These results provide the foundation for future studies of mimicry, which should integrate phylogenetic and developmental analyses of wing pattern formation. We propose future analyses of character evolution accommodate conflicting phylogenetic estimates by explicitly testing alternative evolutionary hypotheses.


Batesian mimicry and the conditions favoring its origin and maintenance have provided insight to the process of natural selection. Central to our understanding of Batesian mimicry is the evolutionary fate of mimics in the absence of their model. That is, once a profitable species evolves to mimic an unprofitable Batesian model, what happens in time or space when the model is not present? The Batesian mimic could persist in locations without its model, especially when predation is weak [1, 2]. A mimic could also go extinct in these locations due to intense predation [2]. Or the mimic could evolve a new color pattern to mimic another model species or revert back to its ancestral, non-mimetic phenotype [3, 4].

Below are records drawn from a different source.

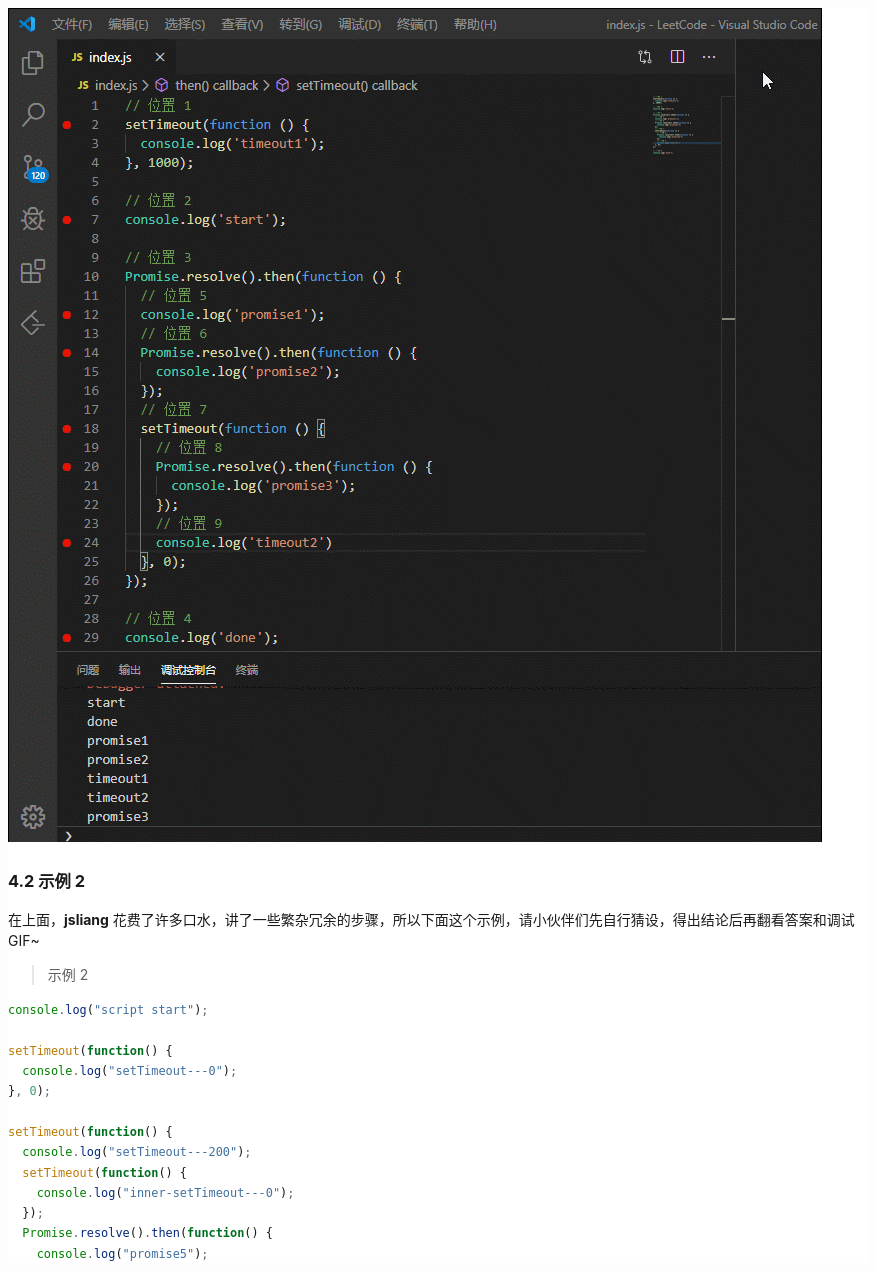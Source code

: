 ![图](../../../public-repertory/img/js-other-EventLoop-5.gif)

### 4.2 示例 2



在上面，**jsliang** 花费了许多口水，讲了一些繁杂冗余的步骤，所以下面这个示例，请小伙伴们先自行猜设，得出结论后再翻看答案和调试 GIF~

> 示例 2

```js
console.log("script start");

setTimeout(function() {
  console.log("setTimeout---0");
}, 0);

setTimeout(function() {
  console.log("setTimeout---200");
  setTimeout(function() {
    console.log("inner-setTimeout---0");
  });
  Promise.resolve().then(function() {
    console.log("promise5");
```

Empirical phylogenetic trees are estimations, or hypotheses, of the true evolutionary history of a given group, based on a fit to observed data (morphological characters, DNA sequences, etc.). Such trees can be used as a "best estimate" for studies of character evolution, especially when trees based on different analyses and data converge on the same estimate of evolutionary relationships. But how to proceed with analyses of character evolution when phylogenetic estimates conflict with one another? One approach is to compare trees on the basis of some objective function (number of parsimony steps, likelihood, Bayesian posterior probability, etc.), and simply interpret the tree with the best score as the true evolutionary history. However, because empirical phylogenetic tree estimates do not always reflect true evolutionary history [5, 6], inferring a "best estimate" tree does not eliminate the possibility that an alternative evolutionary history gave rise to the observed pattern of character data. By way of analogy, comparing trees based on an objective function alone is similar to comparing the means of two population variables to assess whether the distributions of the variables are different between the two populations. Comparisons between means, and trees in this case, must account for the potential variation in the underlying distributions which gave rise to the observed data.

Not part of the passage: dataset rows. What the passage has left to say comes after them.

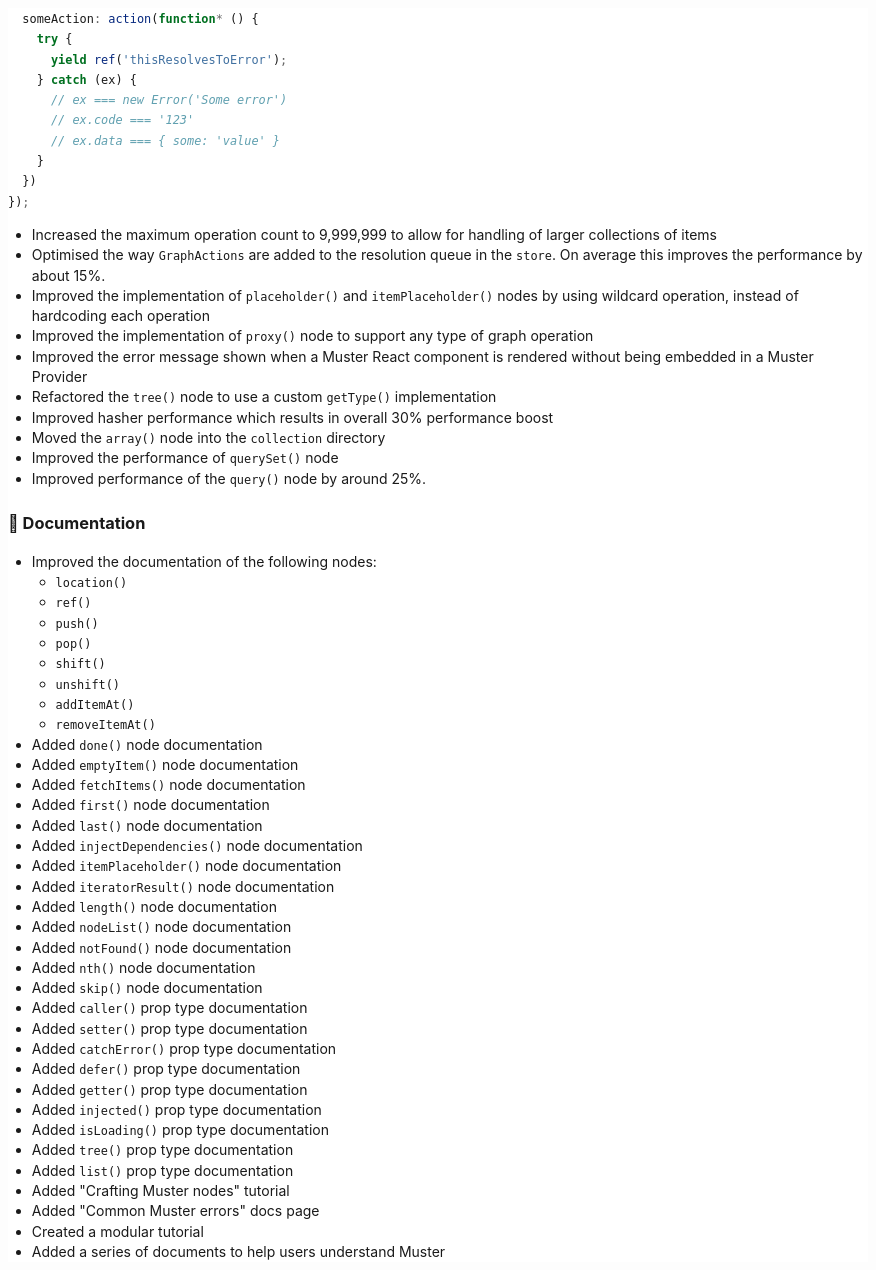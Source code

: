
   ```javascript
    someAction: action(function* () {
      try {
        yield ref('thisResolvesToError');
      } catch (ex) {
        // ex === new Error('Some error')
        // ex.code === '123'
        // ex.data === { some: 'value' }
      }
    })
  });
  ```
- Increased the maximum operation count to 9,999,999 to allow for handling of larger collections of items
- Optimised the way `GraphActions` are added to the resolution queue in the `store`. On average this improves the performance by about 15%.
- Improved the implementation of `placeholder()` and `itemPlaceholder()` nodes by using wildcard operation, instead of hardcoding each operation
- Improved the implementation of `proxy()` node to support any type of graph operation
- Improved the error message shown when a Muster React component is rendered without being embedded in a Muster Provider
- Refactored the `tree()` node to use a custom `getType()` implementation
- Improved hasher performance which results in overall 30% performance boost
- Moved the `array()` node into the `collection` directory
- Improved the performance of `querySet()` node
- Improved performance of the `query()` node by around 25%. 

### 📝 Documentation

- Improved the documentation of the following nodes:
  - `location()`
  - `ref()`
  - `push()`
  - `pop()`
  - `shift()`
  - `unshift()`
  - `addItemAt()`
  - `removeItemAt()`
- Added `done()` node documentation
- Added `emptyItem()` node documentation
- Added `fetchItems()` node documentation
- Added `first()` node documentation
- Added `last()` node documentation
- Added `injectDependencies()` node documentation
- Added `itemPlaceholder()` node documentation
- Added `iteratorResult()` node documentation
- Added `length()` node documentation
- Added `nodeList()` node documentation
- Added `notFound()` node documentation
- Added `nth()` node documentation
- Added `skip()` node documentation
- Added `caller()` prop type documentation
- Added `setter()` prop type documentation
- Added `catchError()` prop type documentation
- Added `defer()` prop type documentation
- Added `getter()` prop type documentation
- Added `injected()` prop type documentation
- Added `isLoading()` prop type documentation
- Added `tree()` prop type documentation
- Added `list()` prop type documentation
- Added "Crafting Muster nodes" tutorial
- Added "Common Muster errors" docs page
- Created a modular tutorial
- Added a series of documents to help users understand Muster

The necessity of evaluating support for alternative phylogenetic hypotheses has been recognized for some time [7], but has not yet become common practice. Methodological limitations and the stochastic nature of molecular evolution may contribute to misleading phylogenetic estimates [8], so when trees conflict, one must account for the possibility that an alternative phylogeny underlies the history that generated the observed data. However, unlike the analogy with means presented above, evolutionary inferences are constrained to a single observation, so there is no empirical measure of variance in observed data. Parametric bootstrapping [9, 10] can be used to simulate expected distributions of data corresponding to specific evolutionary hypotheses (e.g. trees). These distributions are then compared with observed data to assess the relative support for alternative phylogenies. Alternative hypotheses in which the expected distribution does not match observed data are rejected; when observed data fall within the expected distribution, those alternative hypotheses remain plausible, and must be accounted for in hypotheses of character evolution.

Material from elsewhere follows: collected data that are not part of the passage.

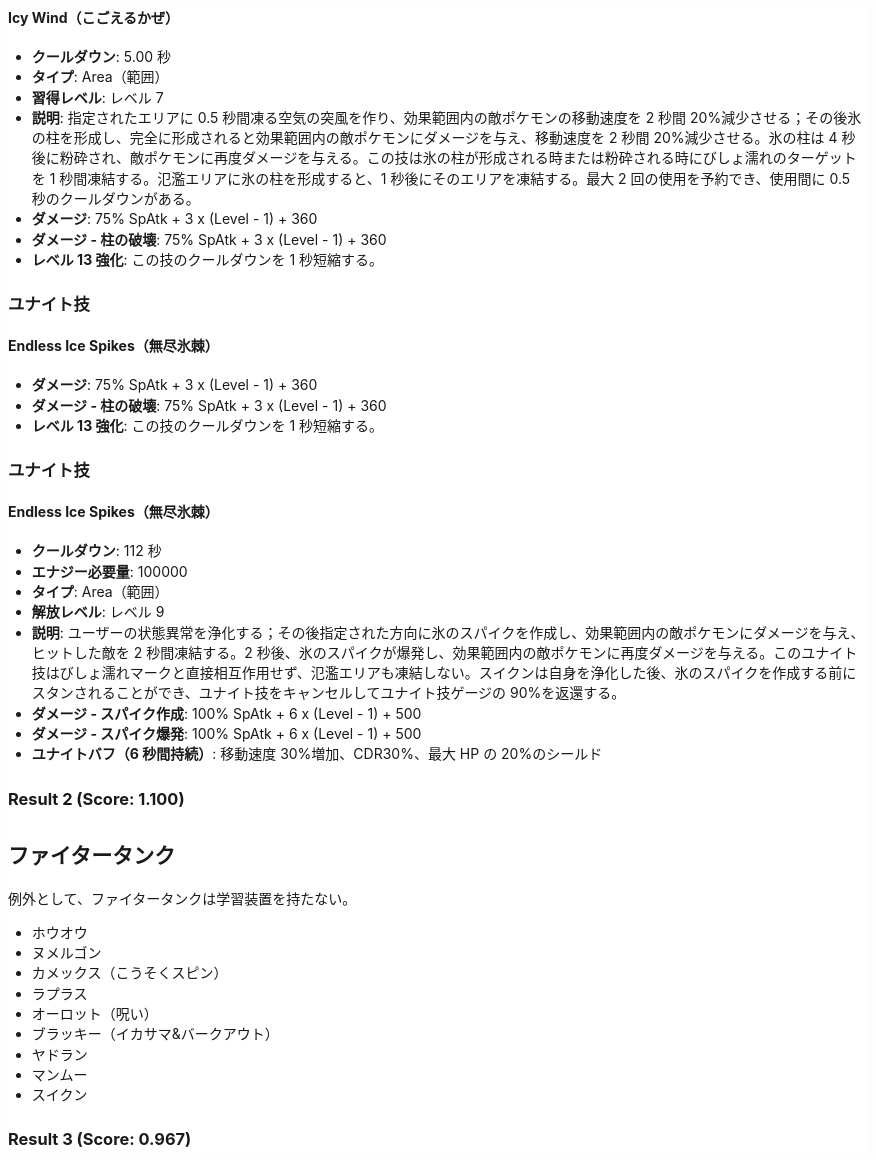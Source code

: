 #### Icy Wind（こごえるかぜ）

- **クールダウン**: 5.00 秒
- **タイプ**: Area（範囲）
- **習得レベル**: レベル 7
- **説明**: 指定されたエリアに 0.5 秒間凍る空気の突風を作り、効果範囲内の敵ポケモンの移動速度を 2 秒間 20%減少させる；その後氷の柱を形成し、完全に形成されると効果範囲内の敵ポケモンにダメージを与え、移動速度を 2 秒間 20%減少させる。氷の柱は 4 秒後に粉砕され、敵ポケモンに再度ダメージを与える。この技は氷の柱が形成される時または粉砕される時にびしょ濡れのターゲットを 1 秒間凍結する。氾濫エリアに氷の柱を形成すると、1 秒後にそのエリアを凍結する。最大 2 回の使用を予約でき、使用間に 0.5 秒のクールダウンがある。
- **ダメージ**: 75% SpAtk + 3 x (Level - 1) + 360
- **ダメージ - 柱の破壊**: 75% SpAtk + 3 x (Level - 1) + 360
- **レベル 13 強化**: この技のクールダウンを 1 秒短縮する。

### ユナイト技

#### Endless Ice Spikes（無尽氷棘）

- **ダメージ**: 75% SpAtk + 3 x (Level - 1) + 360
- **ダメージ - 柱の破壊**: 75% SpAtk + 3 x (Level - 1) + 360
- **レベル 13 強化**: この技のクールダウンを 1 秒短縮する。
### ユナイト技
#### Endless Ice Spikes（無尽氷棘）
- **クールダウン**: 112 秒
- **エナジー必要量**: 100000
- **タイプ**: Area（範囲）
- **解放レベル**: レベル 9
- **説明**: ユーザーの状態異常を浄化する；その後指定された方向に氷のスパイクを作成し、効果範囲内の敵ポケモンにダメージを与え、ヒットした敵を 2 秒間凍結する。2 秒後、氷のスパイクが爆発し、効果範囲内の敵ポケモンに再度ダメージを与える。このユナイト技はびしょ濡れマークと直接相互作用せず、氾濫エリアも凍結しない。スイクンは自身を浄化した後、氷のスパイクを作成する前にスタンされることができ、ユナイト技をキャンセルしてユナイト技ゲージの 90%を返還する。
- **ダメージ - スパイク作成**: 100% SpAtk + 6 x (Level - 1) + 500
- **ダメージ - スパイク爆発**: 100% SpAtk + 6 x (Level - 1) + 500
- **ユナイトバフ（6 秒間持続）**: 移動速度 30%増加、CDR30%、最大 HP の 20%のシールド


### Result 2 (Score: 1.100)

## ファイタータンク

例外として、ファイタータンクは学習装置を持たない。

- ホウオウ
- ヌメルゴン
- カメックス（こうそくスピン）
- ラプラス
- オーロット（呪い）
- ブラッキー（イカサマ&バークアウト）
- ヤドラン
- マンムー
- スイクン


### Result 3 (Score: 0.967)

The butterfly genus Limenitis (Fabricius) (Lepidoptera: Nymphalidae) has long been a model for the study of Batesian mimicry and is an ideal system to employ phylogenetic hypothesis testing. Three of the four North American species include populations which are Batesian mimics of distasteful models [1114]. Limenitis arthemis (Drury) includes two populations, L. a. astyanax (Fabricius) and L. a. arizonensis Edwards, which are mimics of the distasteful model Battus philenor (L.) (Lepidoptera: Papilionidae), and a non-mimetic population, L. a. arthemis (Drury), characterized by a disruptive non-mimetic wing pattern [12, 15]. The distribution of the phenotypes (mimetic or non-mimetic) is predicted by the distribution of the model species' host plants (Aristolochia spp.), which limits the distribution of the model [4]. Although gene flow occurs between the mimetic L. a. astyanax and the non-mimetic L. a. arthemis [15, 16], differing selection pressures in the presence and absence of the model species presumably maintains the polymorphism in wing phenotypes [15]. The origin of the mimetic phenotype, as well as that of the non-mimetic wing pattern of L. a. arthemis has elicited recent attention [4, 17].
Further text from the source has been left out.